If anyone has any thoughts on embedding Python interpreters in Rust, feel free to leave comments here. I'm most curious about sandboxing. CPython can't sandbox Python code that well. Do Python implementations in Rust (like RustPython) enable you to do things like limit which builtins are exposed and prevent explicit file I/O from the interpreter?

SimonBiggs commented 3 years ago

We can do things like a ship a .pyi file defining the typing interface so autocomplete works in IDEs and configuration files can be type validated.

This here is a huge plus, would seriously smooth out the learning curve if the IDE is providing auto-completions.
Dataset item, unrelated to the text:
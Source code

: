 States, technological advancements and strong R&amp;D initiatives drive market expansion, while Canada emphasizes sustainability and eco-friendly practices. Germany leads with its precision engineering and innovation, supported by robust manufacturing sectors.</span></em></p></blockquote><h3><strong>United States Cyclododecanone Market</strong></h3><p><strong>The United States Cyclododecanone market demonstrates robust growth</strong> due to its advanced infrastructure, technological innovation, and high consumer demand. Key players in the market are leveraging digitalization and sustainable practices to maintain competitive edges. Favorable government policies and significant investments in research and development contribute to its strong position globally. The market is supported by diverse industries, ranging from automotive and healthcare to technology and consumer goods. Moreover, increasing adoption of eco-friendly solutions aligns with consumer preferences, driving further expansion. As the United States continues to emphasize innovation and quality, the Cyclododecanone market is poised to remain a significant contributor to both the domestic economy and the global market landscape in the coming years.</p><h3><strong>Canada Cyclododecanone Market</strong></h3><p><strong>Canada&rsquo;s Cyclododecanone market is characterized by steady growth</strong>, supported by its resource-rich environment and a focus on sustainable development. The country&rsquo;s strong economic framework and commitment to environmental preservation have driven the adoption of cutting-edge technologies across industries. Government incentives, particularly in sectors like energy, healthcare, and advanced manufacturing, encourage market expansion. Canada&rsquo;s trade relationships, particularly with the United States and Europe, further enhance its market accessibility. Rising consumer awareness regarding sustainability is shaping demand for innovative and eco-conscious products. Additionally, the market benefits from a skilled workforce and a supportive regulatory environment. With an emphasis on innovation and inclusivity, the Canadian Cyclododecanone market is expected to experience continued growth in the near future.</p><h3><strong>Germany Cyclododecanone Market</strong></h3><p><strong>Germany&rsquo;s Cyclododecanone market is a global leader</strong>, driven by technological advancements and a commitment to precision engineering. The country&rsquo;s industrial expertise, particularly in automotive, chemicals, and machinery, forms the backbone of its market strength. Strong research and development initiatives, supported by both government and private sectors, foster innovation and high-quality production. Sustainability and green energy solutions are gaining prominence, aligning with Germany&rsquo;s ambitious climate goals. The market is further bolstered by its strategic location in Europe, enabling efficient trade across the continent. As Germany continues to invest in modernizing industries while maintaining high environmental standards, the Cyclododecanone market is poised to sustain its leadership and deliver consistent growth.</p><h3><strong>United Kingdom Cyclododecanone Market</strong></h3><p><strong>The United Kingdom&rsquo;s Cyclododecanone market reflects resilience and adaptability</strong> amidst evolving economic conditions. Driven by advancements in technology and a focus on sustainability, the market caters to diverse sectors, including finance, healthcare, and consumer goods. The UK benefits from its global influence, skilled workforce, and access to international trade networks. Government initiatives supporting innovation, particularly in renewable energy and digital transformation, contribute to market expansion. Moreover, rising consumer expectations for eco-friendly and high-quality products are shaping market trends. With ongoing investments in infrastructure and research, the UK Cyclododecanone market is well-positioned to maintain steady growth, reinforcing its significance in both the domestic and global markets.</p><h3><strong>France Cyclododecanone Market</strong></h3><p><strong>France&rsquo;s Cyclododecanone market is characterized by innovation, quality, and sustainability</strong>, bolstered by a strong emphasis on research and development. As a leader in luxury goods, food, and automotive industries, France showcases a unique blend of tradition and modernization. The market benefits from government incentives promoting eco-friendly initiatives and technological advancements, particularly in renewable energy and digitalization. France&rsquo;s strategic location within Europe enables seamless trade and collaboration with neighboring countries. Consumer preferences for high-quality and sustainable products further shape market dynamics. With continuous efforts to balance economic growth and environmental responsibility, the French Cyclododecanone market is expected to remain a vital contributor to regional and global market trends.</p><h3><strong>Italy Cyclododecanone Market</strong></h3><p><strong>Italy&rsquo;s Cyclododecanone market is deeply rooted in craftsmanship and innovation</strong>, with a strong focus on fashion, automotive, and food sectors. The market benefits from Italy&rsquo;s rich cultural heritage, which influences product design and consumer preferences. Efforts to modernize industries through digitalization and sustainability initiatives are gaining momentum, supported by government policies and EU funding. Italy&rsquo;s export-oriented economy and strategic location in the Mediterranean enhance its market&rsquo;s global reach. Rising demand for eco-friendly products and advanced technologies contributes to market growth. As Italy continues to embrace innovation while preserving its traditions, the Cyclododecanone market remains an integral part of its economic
indygreg commented 3 years ago

Since PyOxidizer can be installed via wheels, we could probably drop a .pyi in there easily enough today. The trick is convincing IDEs to pick it up. I believe most IDEs have their type integration work by sniffing for import statements. Since Starlark doesn't have import, I'm unsure how to convince the IDE to think it is working on a file with in-scope symbols.

If anyone knows of any magic syntax or tricks that could make this work, I'm all ears.
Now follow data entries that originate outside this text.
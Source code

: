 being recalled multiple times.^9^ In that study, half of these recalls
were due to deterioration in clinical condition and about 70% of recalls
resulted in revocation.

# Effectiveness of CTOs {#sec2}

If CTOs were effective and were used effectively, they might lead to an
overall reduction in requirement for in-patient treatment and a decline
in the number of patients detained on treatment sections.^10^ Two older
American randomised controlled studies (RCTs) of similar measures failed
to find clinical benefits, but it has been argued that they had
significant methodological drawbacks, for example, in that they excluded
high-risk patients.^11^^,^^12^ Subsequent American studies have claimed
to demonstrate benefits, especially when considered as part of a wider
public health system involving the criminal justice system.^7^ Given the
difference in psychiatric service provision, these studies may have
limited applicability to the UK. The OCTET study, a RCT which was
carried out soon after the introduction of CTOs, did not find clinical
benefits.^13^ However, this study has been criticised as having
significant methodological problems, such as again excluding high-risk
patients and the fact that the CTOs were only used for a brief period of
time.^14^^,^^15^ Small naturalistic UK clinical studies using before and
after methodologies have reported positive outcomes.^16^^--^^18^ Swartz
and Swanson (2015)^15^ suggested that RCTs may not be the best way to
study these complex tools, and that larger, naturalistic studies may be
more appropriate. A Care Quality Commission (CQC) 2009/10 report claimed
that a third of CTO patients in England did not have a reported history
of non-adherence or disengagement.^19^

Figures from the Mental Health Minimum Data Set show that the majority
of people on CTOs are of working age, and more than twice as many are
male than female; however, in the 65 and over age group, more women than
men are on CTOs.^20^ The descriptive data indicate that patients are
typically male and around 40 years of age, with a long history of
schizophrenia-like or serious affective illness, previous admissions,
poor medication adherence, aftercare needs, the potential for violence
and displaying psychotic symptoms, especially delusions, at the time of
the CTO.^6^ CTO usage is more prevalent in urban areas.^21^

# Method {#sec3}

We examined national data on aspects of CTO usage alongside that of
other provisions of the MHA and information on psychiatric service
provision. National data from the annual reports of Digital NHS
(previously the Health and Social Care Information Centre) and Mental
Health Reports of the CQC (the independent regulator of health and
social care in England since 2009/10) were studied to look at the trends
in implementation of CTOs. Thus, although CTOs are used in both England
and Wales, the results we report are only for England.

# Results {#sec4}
The only thing I can think of is to have PyOxidizer automatically remove an import pyoxidizer (or similar) line from the Starlark configuration file. We also might need to rename the config files to have a known Python extension. If we did these two things and included a pyoxidizer.pyi (and maybe a pyoxidizer.py) in the wheel, I think this might just work.

This is all an orthogonal conversation. But given its importance to lessening the learning curve, I think it is very important orthogonal conversation!
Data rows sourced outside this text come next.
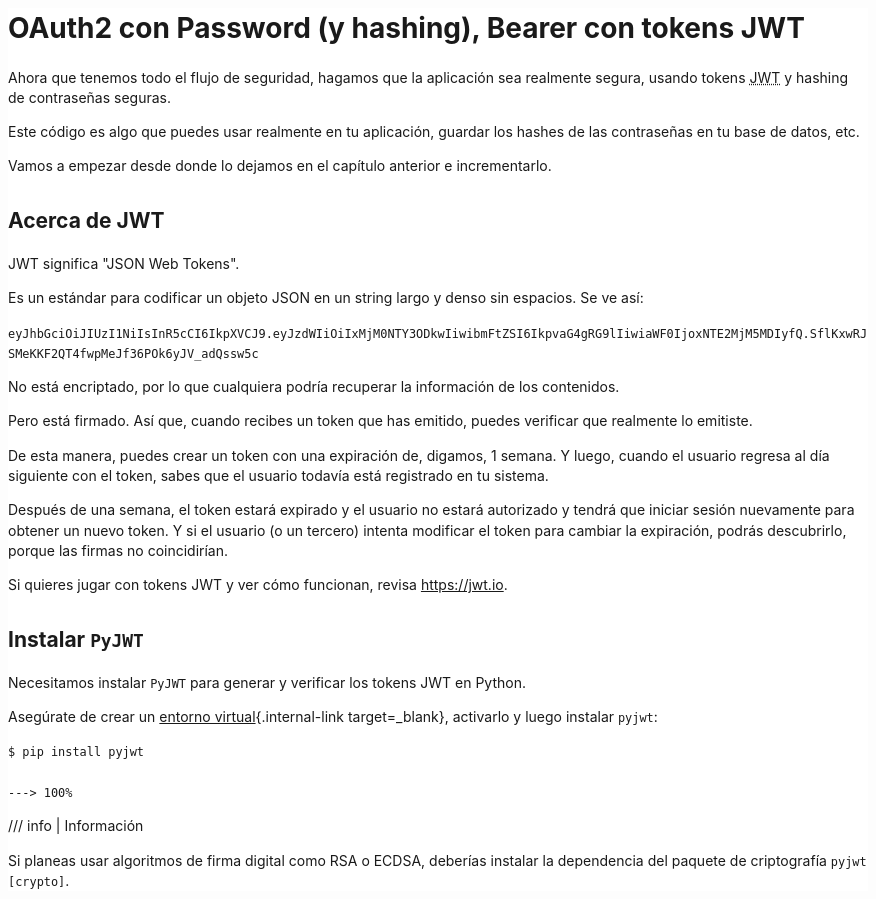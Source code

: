 # OAuth2 con Password (y hashing), Bearer con tokens JWT

Ahora que tenemos todo el flujo de seguridad, hagamos que la aplicación sea realmente segura, usando tokens <abbr title="JSON Web Tokens">JWT</abbr> y hashing de contraseñas seguras.

Este código es algo que puedes usar realmente en tu aplicación, guardar los hashes de las contraseñas en tu base de datos, etc.

Vamos a empezar desde donde lo dejamos en el capítulo anterior e incrementarlo.

## Acerca de JWT

JWT significa "JSON Web Tokens".

Es un estándar para codificar un objeto JSON en un string largo y denso sin espacios. Se ve así:

```
eyJhbGciOiJIUzI1NiIsInR5cCI6IkpXVCJ9.eyJzdWIiOiIxMjM0NTY3ODkwIiwibmFtZSI6IkpvaG4gRG9lIiwiaWF0IjoxNTE2MjM5MDIyfQ.SflKxwRJSMeKKF2QT4fwpMeJf36POk6yJV_adQssw5c
```

No está encriptado, por lo que cualquiera podría recuperar la información de los contenidos.

Pero está firmado. Así que, cuando recibes un token que has emitido, puedes verificar que realmente lo emitiste.

De esta manera, puedes crear un token con una expiración de, digamos, 1 semana. Y luego, cuando el usuario regresa al día siguiente con el token, sabes que el usuario todavía está registrado en tu sistema.

Después de una semana, el token estará expirado y el usuario no estará autorizado y tendrá que iniciar sesión nuevamente para obtener un nuevo token. Y si el usuario (o un tercero) intenta modificar el token para cambiar la expiración, podrás descubrirlo, porque las firmas no coincidirían.

Si quieres jugar con tokens JWT y ver cómo funcionan, revisa <a href="https://jwt.io/" class="external-link" target="_blank">https://jwt.io</a>.

## Instalar `PyJWT`

Necesitamos instalar `PyJWT` para generar y verificar los tokens JWT en Python.

Asegúrate de crear un [entorno virtual](../../virtual-environments.md){.internal-link target=_blank}, activarlo y luego instalar `pyjwt`:

<div class="termy">

```console
$ pip install pyjwt

---> 100%
```

</div>

/// info | Información

Si planeas usar algoritmos de firma digital como RSA o ECDSA, deberías instalar la dependencia del paquete de criptografía `pyjwt[crypto]`.
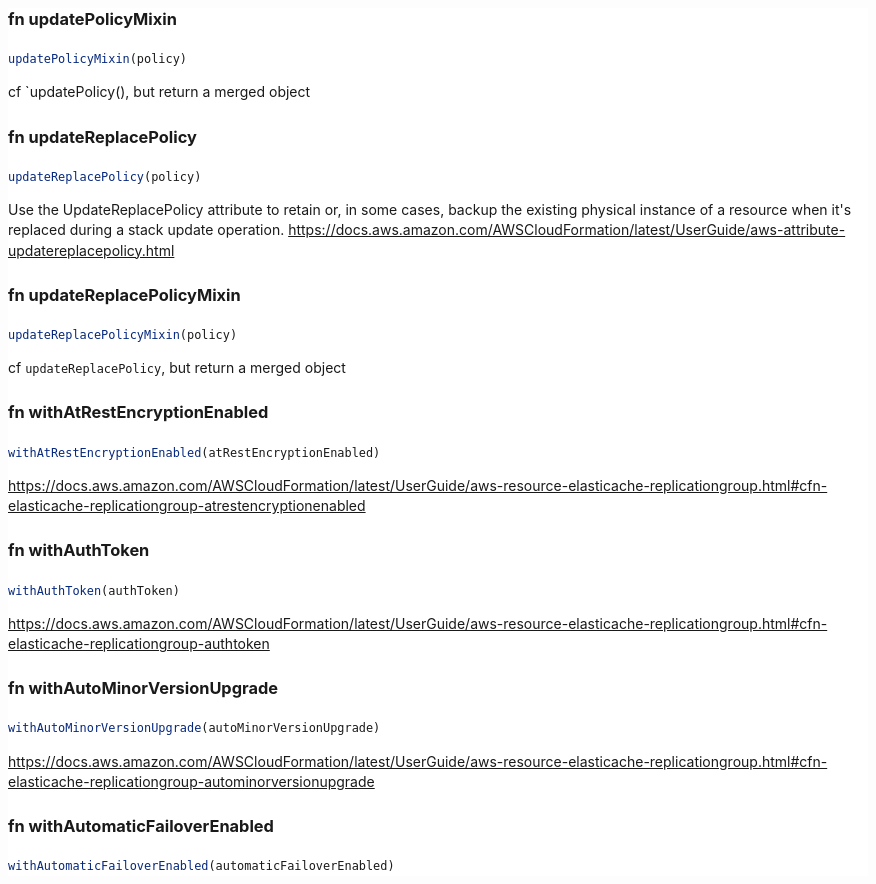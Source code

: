 ### fn updatePolicyMixin

```ts
updatePolicyMixin(policy)
```

cf `updatePolicy(), but return a merged object

### fn updateReplacePolicy

```ts
updateReplacePolicy(policy)
```

Use the UpdateReplacePolicy attribute to retain or, in some cases, backup the existing physical instance of a resource when it's replaced during a stack update operation. 
https://docs.aws.amazon.com/AWSCloudFormation/latest/UserGuide/aws-attribute-updatereplacepolicy.html

### fn updateReplacePolicyMixin

```ts
updateReplacePolicyMixin(policy)
```

cf `updateReplacePolicy`, but return a merged object

### fn withAtRestEncryptionEnabled

```ts
withAtRestEncryptionEnabled(atRestEncryptionEnabled)
```

https://docs.aws.amazon.com/AWSCloudFormation/latest/UserGuide/aws-resource-elasticache-replicationgroup.html#cfn-elasticache-replicationgroup-atrestencryptionenabled

### fn withAuthToken

```ts
withAuthToken(authToken)
```

https://docs.aws.amazon.com/AWSCloudFormation/latest/UserGuide/aws-resource-elasticache-replicationgroup.html#cfn-elasticache-replicationgroup-authtoken

### fn withAutoMinorVersionUpgrade

```ts
withAutoMinorVersionUpgrade(autoMinorVersionUpgrade)
```

https://docs.aws.amazon.com/AWSCloudFormation/latest/UserGuide/aws-resource-elasticache-replicationgroup.html#cfn-elasticache-replicationgroup-autominorversionupgrade

### fn withAutomaticFailoverEnabled

```ts
withAutomaticFailoverEnabled(automaticFailoverEnabled)
```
indygreg commented 3 years ago

Another thought on my mind is the value in decoupling the configuration language from Python proper. The target audience of PyOxidizer is Python developers. So Python as the configuration language is highly defensible and arguably the best choice!

However, I've been slowly populating Starlark with non-Python packaging primitives, such as the ability to make macOS application bundles, construct universal/fat mach-o binaries, and Windows MSI installers using WiX. I've been careful to define these primitives independent of PyOxidizer with the ultimate intent of shipping a standalone tool for performing generic application packaging functionality. The target audience of this tool is not just Python developers. For this tool/functionality, Starlark is arguably a better choice because it isn't Python.

While I'm here, I noticed that RustPython hasn't released in over 1 year. That doesn't exactly instill confidence. (But maybe they just don't currently have a strong incentive to release to crates.io since not many projects rely on them as a crate dependency.) Since I got burned by the starlark crate's dormancy (before Facebook took it over), I'm somewhat sensitive about the risk of betting the configuration solution on a less-popular/stable crate.

SimonBiggs commented 3 years ago

If anyone knows of any magic syntax or tricks that could make this work, I'm all ears.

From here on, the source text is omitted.